This book is a superb resource about an important topic, relevant for all Alexander Technique teachers, and particularly useful for trainees and new teachers. There are other books that are good resources for this area of our professional practice, but none so thorough as this one.
The book is well-written, clear, well-organized, thoughtful, and practical with plentiful examples and good questions for the reader to work through. It is organized in a useable format for discussion. The chapters raise essential issues concerning the ethics of touch—important issues to consider during training and probably even more useful as one accumulates teaching experience. I think that it is not easy to recognize oneself caught in some of the "slippery-slope" thinking/behavior patterns discussed in this book until one has been teaching a bit. For most of us, self-awareness of boundary issues and communication about them only comes with life experience.
Some brief comments follow to give a sense of the scope of the book. "Ethical Principles" contains an excellent values-clarification (or self-assessment) exercise. My favorite quote from this chapter: "A lack of psychological savvy is no longer a valid excuse for inappropriate behavior." (p. 14)
"Boundaries" describes many types of boundaries and how to recognize both subtle and gross violations thereof. The material is clear, with many examples to get us thinking about our relationships with colleagues and students.
"Dynamics of effective communication" is primarily devoted to communication about boundary issues and contains relevant examples. The importance of observing both verbal and non-verbal communication is emphasized.
"Dual relationships" can be a big issue for those in the helping, therapeutic, or teaching professions: A teacher has a student who comes for Alexander lessons and also has an additional relationship with the same person.
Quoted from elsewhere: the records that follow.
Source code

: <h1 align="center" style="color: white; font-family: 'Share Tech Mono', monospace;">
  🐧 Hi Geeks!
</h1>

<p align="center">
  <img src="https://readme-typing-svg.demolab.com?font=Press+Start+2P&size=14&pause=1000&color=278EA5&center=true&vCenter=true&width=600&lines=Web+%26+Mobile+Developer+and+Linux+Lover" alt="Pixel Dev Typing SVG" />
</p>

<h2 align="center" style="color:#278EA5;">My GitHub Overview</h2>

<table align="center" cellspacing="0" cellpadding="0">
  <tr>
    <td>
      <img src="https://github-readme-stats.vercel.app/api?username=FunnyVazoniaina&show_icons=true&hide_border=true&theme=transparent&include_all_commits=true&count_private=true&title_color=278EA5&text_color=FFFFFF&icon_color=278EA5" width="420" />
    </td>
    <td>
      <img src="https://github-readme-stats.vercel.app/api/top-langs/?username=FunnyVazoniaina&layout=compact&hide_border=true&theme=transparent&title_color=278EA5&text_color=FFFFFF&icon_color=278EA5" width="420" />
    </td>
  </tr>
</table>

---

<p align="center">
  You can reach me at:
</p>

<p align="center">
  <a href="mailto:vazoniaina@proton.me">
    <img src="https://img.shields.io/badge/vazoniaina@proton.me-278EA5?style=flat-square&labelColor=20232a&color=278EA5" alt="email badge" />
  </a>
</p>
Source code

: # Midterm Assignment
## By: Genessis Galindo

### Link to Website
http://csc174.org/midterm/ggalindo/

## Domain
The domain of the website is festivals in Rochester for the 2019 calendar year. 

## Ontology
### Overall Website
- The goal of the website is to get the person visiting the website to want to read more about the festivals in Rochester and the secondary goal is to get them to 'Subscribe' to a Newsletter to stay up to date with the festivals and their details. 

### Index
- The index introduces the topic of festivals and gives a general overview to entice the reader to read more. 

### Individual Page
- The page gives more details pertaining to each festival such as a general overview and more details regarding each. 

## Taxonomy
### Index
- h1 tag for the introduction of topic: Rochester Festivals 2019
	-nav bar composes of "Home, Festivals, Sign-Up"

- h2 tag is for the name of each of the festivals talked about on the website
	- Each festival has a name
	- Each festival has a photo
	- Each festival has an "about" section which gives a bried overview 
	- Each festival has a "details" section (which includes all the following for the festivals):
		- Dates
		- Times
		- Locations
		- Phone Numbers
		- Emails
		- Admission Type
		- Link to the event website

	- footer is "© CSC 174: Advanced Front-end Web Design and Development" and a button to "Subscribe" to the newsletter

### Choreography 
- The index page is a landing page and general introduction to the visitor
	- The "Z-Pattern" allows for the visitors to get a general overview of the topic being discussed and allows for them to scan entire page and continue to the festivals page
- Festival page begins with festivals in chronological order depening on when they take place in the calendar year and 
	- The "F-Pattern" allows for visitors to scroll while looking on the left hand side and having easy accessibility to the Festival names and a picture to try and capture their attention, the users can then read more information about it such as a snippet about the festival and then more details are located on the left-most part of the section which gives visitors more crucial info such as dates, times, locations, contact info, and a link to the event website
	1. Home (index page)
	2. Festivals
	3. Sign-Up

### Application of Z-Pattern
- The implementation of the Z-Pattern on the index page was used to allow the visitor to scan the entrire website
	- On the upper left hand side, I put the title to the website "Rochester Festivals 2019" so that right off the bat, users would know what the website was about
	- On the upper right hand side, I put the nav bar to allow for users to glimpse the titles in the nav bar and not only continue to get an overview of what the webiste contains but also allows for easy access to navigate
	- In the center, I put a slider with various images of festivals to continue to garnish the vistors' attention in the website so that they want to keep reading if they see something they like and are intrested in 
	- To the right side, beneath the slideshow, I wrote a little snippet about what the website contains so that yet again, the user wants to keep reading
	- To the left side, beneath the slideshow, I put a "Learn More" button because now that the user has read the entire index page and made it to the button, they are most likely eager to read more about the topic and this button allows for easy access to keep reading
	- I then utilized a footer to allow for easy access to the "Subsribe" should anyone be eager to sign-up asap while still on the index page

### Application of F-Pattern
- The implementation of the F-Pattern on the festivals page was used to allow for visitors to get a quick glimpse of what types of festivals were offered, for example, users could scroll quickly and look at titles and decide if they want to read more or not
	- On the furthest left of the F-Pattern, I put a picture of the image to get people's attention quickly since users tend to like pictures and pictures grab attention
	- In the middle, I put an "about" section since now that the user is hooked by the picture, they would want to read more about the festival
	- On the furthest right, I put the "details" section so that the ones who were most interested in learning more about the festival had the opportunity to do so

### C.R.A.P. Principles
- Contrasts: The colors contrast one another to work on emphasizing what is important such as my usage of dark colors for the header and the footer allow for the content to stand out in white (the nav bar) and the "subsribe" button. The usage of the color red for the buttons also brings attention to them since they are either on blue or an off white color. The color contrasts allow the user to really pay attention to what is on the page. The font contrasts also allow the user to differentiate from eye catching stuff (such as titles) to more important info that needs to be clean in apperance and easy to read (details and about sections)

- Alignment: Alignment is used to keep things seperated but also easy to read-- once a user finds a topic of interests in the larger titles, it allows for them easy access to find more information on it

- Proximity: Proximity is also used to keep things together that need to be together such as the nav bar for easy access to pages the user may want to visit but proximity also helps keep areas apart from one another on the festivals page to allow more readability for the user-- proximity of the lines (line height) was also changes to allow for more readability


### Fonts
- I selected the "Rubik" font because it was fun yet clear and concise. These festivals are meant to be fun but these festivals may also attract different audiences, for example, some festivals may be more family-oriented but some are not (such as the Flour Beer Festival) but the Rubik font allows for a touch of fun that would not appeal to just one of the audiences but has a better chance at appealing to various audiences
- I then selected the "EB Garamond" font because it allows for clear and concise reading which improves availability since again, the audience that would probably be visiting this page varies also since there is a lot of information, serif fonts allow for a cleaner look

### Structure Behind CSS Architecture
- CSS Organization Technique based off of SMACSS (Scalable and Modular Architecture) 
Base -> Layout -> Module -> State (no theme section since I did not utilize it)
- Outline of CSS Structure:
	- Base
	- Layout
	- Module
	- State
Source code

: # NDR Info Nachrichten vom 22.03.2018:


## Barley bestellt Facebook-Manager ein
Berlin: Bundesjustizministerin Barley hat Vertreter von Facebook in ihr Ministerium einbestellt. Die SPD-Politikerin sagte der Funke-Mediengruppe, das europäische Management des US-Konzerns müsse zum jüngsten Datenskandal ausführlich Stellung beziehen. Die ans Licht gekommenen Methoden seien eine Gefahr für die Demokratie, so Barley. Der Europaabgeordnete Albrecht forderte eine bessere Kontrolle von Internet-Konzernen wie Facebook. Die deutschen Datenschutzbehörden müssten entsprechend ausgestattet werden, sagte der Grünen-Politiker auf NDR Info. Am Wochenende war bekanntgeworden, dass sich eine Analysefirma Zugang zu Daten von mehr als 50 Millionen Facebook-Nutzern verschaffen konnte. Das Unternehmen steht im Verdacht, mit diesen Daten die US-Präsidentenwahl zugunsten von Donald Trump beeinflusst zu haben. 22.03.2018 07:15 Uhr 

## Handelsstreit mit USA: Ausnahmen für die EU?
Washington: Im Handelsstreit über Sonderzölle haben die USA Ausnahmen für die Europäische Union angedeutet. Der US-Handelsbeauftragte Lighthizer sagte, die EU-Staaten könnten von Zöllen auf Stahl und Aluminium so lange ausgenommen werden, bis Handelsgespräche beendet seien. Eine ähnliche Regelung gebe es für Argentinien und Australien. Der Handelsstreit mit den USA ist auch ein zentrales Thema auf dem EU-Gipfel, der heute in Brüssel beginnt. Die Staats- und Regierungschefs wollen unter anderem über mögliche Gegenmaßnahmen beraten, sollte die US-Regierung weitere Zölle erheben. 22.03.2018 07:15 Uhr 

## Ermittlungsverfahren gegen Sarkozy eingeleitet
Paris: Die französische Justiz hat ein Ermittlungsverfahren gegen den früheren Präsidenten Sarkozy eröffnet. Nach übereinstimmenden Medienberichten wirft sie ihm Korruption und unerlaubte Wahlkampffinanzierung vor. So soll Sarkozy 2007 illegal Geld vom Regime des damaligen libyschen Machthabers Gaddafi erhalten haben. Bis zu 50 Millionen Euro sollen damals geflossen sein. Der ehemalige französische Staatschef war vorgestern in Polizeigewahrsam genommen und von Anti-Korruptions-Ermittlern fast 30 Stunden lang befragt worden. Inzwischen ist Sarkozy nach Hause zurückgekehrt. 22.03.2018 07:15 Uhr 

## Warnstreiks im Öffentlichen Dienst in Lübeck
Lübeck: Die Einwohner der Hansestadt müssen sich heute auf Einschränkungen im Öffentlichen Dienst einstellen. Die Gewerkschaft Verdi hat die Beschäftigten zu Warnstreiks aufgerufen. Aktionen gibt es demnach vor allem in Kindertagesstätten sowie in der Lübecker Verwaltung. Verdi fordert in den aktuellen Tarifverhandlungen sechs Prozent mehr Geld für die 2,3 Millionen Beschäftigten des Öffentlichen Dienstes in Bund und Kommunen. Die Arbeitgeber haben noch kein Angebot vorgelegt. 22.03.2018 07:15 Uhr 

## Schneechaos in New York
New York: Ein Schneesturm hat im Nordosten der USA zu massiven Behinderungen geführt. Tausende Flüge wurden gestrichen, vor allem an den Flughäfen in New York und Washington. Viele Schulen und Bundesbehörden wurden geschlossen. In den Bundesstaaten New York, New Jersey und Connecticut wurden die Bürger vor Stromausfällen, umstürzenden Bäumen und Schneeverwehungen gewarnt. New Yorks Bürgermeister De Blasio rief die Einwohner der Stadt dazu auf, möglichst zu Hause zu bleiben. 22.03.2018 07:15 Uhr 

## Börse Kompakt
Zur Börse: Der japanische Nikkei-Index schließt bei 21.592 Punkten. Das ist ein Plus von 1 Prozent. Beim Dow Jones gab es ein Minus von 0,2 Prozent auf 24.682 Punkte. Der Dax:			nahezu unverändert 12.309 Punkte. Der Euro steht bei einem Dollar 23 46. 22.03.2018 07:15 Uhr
In other words, there may be overlapping of social and professional roles. This section contains excellent analytic questions to consider before plunging into a dual relationship.
"Sex, Touch, and Intimacy" is probably the most important chapter in the book. There is a need for clear boundaries here to provide a foundation for safety and trust—qualities basic to the work we do as Alexander teachers. A biological fact we may already know, but I appreciated the reminder: the skin is derived from the same cells that become the nervous system. No wonder touch is such a powerful way of connecting to others.
Appendices include specific techniques for working with self-disclosed survivors of trauma and abuse. This material gives excellent, professionally astute guidance, especially for new teachers who have not been, worked with, or known survivors of abuse.
Two major bonuses: there are 15 contributors in addition to the two named authors, and every chapter includes case-stories taken directly from their experiences. Every chapter includes questions and exercises that could help the trainee/new teacher apply the material from the very beginning of setting up a teaching practice.
Last year, about halfway through the training years for my first group of trainees, we began discussing the material in this wonderful book with the help of two professionals: a veteran BioEnergetics therapist and an experienced music therapist. We will continue the discussions during the remaining months of their training. The book will then be a familiar resource for them during all their years of Alexander teaching.